Schüler aus Potsdam und vom jüdischen Gymnasium Berlin diskutierten in
Gollwitz mit Matthias Platzeck
Irgendwann flog dem Schüler vom jüdischen Gymnasium in Berlin der Draht aus
der Mütze. Die Diskussion, die er und seine Mitschüler mit Ministerpräsident
Matthias Platzeck und Jugendlichen von der Potsdamer Voltaire-Gesamtschule
führe, sei doch überflüssig. Nicht etwa, weil die Standpunkte unüberbrückbar
wären.
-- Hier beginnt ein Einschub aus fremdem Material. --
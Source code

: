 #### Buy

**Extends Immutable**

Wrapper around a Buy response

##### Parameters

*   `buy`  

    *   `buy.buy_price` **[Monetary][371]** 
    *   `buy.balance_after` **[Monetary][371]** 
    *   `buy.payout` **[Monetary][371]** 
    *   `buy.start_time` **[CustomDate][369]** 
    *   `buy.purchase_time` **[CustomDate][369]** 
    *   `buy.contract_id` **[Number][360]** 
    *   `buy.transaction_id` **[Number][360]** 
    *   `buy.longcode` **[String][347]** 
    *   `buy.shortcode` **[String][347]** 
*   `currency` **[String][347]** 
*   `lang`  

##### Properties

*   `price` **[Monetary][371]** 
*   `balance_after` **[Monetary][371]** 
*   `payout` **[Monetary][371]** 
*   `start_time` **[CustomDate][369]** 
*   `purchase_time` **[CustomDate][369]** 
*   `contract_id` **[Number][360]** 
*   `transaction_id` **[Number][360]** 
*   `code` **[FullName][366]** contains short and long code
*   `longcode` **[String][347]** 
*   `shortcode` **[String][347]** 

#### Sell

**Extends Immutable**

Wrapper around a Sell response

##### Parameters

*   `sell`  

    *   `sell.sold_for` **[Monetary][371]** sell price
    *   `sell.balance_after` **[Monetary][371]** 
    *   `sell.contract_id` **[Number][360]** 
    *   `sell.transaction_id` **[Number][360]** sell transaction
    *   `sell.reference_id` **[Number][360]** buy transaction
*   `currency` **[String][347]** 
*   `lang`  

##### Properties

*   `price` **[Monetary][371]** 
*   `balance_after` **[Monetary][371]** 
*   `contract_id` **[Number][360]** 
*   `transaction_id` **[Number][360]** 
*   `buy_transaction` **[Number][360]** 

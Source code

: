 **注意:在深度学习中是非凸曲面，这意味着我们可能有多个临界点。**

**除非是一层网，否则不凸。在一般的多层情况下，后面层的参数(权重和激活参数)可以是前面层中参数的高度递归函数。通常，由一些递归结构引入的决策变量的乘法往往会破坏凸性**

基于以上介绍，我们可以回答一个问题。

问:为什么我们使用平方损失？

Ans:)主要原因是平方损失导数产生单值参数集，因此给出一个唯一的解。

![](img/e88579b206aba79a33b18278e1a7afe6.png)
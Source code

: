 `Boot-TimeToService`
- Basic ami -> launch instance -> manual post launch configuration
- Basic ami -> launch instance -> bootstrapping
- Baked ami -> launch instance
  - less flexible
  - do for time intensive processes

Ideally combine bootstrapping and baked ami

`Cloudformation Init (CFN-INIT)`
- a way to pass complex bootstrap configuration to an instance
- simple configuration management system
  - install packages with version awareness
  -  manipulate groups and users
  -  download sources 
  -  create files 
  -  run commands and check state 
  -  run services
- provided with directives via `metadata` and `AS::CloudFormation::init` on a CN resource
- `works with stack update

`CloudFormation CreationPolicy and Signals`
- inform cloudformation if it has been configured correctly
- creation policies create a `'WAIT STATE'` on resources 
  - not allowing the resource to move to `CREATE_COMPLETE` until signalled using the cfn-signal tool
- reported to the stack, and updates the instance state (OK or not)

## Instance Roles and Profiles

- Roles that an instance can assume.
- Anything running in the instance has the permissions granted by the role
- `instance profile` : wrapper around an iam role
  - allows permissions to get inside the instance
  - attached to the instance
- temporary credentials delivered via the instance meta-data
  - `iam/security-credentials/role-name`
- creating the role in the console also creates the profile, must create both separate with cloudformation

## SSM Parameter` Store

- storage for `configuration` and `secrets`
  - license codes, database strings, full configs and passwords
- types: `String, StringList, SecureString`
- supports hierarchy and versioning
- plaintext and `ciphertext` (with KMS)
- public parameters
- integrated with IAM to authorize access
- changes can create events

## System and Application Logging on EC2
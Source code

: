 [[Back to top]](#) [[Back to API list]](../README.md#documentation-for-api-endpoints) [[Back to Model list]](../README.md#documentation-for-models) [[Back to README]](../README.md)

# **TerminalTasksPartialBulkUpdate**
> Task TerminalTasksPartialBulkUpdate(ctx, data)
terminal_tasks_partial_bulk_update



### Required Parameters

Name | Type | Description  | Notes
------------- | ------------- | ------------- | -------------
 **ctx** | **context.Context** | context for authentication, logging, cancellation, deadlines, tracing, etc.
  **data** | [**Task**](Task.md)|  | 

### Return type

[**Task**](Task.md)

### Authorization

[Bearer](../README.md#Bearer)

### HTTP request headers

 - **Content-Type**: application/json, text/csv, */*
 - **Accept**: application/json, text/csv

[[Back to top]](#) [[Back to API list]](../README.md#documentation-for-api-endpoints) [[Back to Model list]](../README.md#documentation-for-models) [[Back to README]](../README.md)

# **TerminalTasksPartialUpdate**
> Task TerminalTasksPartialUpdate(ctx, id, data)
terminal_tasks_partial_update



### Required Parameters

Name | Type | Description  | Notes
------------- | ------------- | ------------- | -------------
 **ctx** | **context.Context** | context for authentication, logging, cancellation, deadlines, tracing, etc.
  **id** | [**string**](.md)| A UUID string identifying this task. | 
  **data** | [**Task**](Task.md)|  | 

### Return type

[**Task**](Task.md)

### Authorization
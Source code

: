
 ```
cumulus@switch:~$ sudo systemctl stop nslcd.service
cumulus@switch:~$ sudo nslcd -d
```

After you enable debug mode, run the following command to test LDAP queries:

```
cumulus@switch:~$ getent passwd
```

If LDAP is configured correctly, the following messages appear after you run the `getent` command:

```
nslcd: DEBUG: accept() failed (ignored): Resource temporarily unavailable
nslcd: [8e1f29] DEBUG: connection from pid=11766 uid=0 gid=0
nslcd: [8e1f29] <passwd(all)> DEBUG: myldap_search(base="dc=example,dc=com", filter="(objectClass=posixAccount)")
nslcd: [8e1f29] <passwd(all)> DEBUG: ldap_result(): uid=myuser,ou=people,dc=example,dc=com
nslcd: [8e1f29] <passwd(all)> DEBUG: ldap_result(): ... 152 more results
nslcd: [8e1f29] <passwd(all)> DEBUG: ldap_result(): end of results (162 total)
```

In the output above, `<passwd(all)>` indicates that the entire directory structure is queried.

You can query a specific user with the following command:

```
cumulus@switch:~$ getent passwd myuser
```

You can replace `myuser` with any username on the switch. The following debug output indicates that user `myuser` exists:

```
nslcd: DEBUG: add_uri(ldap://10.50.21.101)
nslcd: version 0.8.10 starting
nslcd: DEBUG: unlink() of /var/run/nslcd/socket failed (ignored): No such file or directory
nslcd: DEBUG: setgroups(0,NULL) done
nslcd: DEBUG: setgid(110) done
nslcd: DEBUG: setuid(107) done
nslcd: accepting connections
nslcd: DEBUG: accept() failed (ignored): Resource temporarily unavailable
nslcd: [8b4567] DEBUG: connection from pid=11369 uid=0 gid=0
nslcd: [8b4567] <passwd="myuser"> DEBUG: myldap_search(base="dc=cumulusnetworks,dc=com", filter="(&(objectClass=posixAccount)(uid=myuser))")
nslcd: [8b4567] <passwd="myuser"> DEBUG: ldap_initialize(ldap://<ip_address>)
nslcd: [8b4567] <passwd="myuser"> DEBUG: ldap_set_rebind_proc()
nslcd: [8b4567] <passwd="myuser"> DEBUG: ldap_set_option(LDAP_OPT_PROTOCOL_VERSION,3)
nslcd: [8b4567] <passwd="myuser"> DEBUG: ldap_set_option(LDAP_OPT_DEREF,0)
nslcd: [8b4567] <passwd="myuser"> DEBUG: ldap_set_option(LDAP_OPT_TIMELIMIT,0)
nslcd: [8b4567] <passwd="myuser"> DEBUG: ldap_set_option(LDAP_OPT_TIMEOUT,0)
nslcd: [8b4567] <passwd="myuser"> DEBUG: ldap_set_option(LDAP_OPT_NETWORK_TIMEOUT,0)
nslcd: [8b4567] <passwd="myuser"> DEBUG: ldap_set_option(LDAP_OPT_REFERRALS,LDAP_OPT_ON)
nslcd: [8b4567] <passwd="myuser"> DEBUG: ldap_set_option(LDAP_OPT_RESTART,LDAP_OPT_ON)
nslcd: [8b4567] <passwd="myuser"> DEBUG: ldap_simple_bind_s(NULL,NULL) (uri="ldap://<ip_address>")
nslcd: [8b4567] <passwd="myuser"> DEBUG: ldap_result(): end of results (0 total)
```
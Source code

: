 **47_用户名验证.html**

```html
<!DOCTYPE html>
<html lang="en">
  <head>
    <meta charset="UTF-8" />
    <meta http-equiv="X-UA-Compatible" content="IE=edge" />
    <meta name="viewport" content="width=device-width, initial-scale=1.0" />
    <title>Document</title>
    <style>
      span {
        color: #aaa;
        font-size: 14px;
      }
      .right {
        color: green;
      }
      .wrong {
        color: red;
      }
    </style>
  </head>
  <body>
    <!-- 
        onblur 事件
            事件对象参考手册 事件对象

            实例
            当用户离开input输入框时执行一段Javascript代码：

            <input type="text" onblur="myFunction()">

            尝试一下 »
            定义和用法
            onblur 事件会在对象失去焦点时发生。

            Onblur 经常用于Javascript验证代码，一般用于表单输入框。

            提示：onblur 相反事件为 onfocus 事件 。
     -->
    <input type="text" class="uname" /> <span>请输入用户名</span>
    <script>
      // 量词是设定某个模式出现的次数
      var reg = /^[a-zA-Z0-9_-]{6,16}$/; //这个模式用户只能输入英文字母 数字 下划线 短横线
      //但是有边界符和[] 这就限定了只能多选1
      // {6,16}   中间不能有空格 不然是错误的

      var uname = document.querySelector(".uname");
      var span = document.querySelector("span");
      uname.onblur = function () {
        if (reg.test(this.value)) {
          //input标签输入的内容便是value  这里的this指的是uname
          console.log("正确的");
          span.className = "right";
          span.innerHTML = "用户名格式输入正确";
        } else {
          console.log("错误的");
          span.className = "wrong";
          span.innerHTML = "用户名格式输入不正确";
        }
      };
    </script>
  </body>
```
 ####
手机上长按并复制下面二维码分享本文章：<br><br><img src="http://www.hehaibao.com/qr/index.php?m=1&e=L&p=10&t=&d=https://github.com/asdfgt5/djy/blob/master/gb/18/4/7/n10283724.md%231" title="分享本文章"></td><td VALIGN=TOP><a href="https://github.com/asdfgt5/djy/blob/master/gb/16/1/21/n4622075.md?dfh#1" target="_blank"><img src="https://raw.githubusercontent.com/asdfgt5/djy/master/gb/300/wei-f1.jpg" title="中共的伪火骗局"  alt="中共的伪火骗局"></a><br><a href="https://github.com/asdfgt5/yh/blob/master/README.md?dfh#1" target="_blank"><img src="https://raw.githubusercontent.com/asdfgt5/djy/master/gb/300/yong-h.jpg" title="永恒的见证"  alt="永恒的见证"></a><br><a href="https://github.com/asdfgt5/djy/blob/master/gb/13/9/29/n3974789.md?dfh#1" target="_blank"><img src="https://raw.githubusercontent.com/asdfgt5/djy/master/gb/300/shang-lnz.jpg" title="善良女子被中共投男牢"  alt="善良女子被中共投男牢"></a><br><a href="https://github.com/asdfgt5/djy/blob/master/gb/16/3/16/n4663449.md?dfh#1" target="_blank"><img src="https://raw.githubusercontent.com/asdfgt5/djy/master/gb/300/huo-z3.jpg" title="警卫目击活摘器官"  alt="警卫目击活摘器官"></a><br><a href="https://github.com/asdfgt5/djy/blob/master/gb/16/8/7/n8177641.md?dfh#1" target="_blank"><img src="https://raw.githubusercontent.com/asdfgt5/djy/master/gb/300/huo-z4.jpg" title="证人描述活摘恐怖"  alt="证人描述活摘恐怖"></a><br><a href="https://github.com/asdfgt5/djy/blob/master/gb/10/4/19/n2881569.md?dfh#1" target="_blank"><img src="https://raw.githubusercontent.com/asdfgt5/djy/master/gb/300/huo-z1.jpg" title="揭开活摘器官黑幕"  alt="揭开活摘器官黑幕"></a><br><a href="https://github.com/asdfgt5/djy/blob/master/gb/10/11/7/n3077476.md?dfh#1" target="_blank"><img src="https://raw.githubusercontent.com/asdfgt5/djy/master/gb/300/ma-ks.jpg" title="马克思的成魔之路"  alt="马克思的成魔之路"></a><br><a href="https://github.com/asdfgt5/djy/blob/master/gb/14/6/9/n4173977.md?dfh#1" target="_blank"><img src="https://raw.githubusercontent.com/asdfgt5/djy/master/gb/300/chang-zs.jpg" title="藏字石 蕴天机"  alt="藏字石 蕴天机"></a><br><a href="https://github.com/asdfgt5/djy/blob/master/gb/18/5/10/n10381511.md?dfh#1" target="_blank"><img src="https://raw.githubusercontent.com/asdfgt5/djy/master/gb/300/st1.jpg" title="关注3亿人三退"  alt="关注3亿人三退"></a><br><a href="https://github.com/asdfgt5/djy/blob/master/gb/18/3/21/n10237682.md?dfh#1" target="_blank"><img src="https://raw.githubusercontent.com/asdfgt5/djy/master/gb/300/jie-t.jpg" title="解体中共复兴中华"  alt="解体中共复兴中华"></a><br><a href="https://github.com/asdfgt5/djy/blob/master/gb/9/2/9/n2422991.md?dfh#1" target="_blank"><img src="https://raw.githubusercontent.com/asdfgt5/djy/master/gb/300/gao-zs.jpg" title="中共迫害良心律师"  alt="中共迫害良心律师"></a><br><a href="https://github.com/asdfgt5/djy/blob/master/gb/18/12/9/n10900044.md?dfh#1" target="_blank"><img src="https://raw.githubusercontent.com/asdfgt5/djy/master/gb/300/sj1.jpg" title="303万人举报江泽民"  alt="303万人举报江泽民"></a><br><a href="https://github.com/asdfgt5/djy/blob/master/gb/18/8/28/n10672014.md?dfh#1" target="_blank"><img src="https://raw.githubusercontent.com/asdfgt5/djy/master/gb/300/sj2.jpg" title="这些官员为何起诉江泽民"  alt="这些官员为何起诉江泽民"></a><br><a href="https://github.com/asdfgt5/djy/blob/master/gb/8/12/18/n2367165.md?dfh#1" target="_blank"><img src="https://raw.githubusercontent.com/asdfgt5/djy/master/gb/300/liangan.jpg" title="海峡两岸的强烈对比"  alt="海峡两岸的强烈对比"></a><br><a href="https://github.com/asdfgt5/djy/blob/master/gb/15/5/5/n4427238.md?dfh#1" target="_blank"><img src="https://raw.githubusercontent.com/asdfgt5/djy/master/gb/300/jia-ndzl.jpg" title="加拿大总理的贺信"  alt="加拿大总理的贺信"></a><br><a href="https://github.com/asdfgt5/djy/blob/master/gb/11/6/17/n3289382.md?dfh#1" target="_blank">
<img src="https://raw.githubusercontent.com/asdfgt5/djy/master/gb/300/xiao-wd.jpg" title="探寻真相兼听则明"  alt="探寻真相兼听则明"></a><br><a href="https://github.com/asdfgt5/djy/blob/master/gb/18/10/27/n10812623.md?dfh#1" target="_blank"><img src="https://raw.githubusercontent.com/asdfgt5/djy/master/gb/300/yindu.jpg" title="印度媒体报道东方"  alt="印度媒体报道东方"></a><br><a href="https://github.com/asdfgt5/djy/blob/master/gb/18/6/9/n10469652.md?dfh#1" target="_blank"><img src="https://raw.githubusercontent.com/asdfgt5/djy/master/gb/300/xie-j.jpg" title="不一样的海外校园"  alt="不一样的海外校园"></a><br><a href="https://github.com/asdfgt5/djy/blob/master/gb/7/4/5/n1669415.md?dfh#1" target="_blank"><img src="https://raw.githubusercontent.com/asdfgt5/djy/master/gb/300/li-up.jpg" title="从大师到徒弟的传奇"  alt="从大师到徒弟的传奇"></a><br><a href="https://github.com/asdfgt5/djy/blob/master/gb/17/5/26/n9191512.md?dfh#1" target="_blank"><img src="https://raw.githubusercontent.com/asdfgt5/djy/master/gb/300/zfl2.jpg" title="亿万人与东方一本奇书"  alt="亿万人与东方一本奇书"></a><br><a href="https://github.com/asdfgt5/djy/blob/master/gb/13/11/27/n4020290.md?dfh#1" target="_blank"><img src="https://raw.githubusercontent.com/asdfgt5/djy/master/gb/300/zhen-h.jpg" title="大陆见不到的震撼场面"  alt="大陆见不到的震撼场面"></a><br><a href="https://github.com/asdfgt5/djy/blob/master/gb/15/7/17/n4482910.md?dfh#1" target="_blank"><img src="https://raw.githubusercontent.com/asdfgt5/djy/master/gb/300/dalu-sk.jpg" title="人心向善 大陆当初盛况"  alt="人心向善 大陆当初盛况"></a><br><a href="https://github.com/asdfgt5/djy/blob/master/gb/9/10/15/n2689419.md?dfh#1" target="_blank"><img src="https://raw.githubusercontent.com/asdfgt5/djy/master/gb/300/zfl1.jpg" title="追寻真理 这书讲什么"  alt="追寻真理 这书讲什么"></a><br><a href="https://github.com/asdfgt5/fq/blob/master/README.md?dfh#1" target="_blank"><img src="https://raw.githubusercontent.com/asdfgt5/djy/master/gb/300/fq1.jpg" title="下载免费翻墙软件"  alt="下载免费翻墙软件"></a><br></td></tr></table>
Im Gegenteil: “Wir sind doch im Grunde einer Meinung. Hier sitzen
doch wieder nur Leute, die Bescheid wissen.” In der Tat: Die Elft- bis
Dreizehntklässler, die gestern zum Meinungsaustausch ins Schloss Gollwitz
gekommen waren, hegen weder Ressentiments gegenüber Juden noch müssen sie
sich erzählen lassen, warum das Verhältnis zwischen Juden und Nichtjuden in
Deutschland immer noch gespalten ist. Er fände es sinnvoller, sich mit
Jugendlichen auseinander zu setzen, die in Springerstiefeln und voller
Vorurteile gegenüber Juden durch die Welt laufen, bekundete ein anderer
Schüler des Berliner Gymnasiums.
Zum nunmehr dritten Mal hat die “Stiftung Begegnungsstätte Gollwitz” Schüler
aus Berlin und dem Land Brandenburg in das Schloss eingeladen, um mit
hochrangigen Politikern über das Verhältnis von Juden und Nichtjuden zu
diskutieren. Nach der CDU-Ikone Heiner Geißler und Bundestagspräsident
Wolfgang Thierse stand gestern Ministerpräsident Matthias Platzeck Rede und
Antwort.
Der Mann verhehlte nicht, dass das Land Brandenburg nach wie vor noch weit
davon entfernt sei, wegen fremdenfeindlicher Attacken aus den Schlagzeilen
zu kommen. Insofern sei das Gollwitzer Schloss ein gutes Beispiel für das
Bemühen um eine Meinungswende. Platzeck erinnerte an die fremdenfeindlichen
Ausfälle der Gemeindevertreter vor einigen Jahren, als der Kreis jüdische
Flüchtlinge aus Ost€pa in dem Schloss unterbringen wollte. Und sich die
Gemeindevertreter mit aller Kraft und vielen antisemitischen Sprüchen
dagegen zu wehren versuchten. In diesem Konflikt “haben wir uns als
Landesregierung aber auch nicht mit Ruhm bekleckert”, räumte Platzeck ein
und kritisierte die seinerzeit miserable Informationspolitik gegenüber den
Gemeindevertretern.
Wie sie das Land Brandenburg wahrnehmen würden, wollte Platzeck von den
jungen Berlinern wissen. Eine Schülerin berichtete, wie ihre aus Namibia
stammende Schwester in Königs Wusterhausen verprügelt worden sei. Ein
anderer Schüler erzählte, wie er bei einer Radtour ins Märkische wegen
seines Aussehens angepöbelt worden sei. Und der Lehrer der Klasse warnte gar
vor längeren Aufenthalten mit Klassen seiner Schule im Brandenburgischen.
Als Jäger, der regelmäßig in Brandenburg sei, habe er die Geisteshaltung
vieler Einwohner in seinem Jagdrevier kennen gelernt. “Ich höre hin, wenn
sich die Leute in der Kneipe unterhalten.”
Auch wenn sie die Übergriffe auf Fremde im Land Brandenburg nicht klein
reden wollten — den Eindruck, den die Berliner gestern in Gollwitz
verbreiteten, konnten die Potsdamer in dieser Schärfe nicht teilen. Wenn er
die Babelsbeger Kicker etwa zum Spiel nach Dresden begleite, erlebe er dort
eine fremdenfeindliche Stimmung, wie er sie aus Potsdam nicht kenne. Auch
sonst verspürten die Jugendlichen aus der Landeshauptstadt in ihrer Stadt
wenig, was eine Angst vor Rechtsextremisten begründen könnte. “Das ist ja
gerade das Phänomen”, warf Platzeck in die Runde. Je geringer der
Ausländeranteil in einem Ort oder einer Region sei, desto stärker seien die
Vorurteile der Einwohner. “Man könnte meinen, dass es in entlegenen Regionen
einen Ausländeranteil von 50 Prozent gebe, so groß sind die Vorbehalte.”
So sehr er bedauere, dass die Übergriffe dem Land immer noch
Negativschlagzeilen einbringe: “Lieber so als sich den Vorwurf gefallen
lassen müssen, wir würden etwas unter den Teppich kehren.”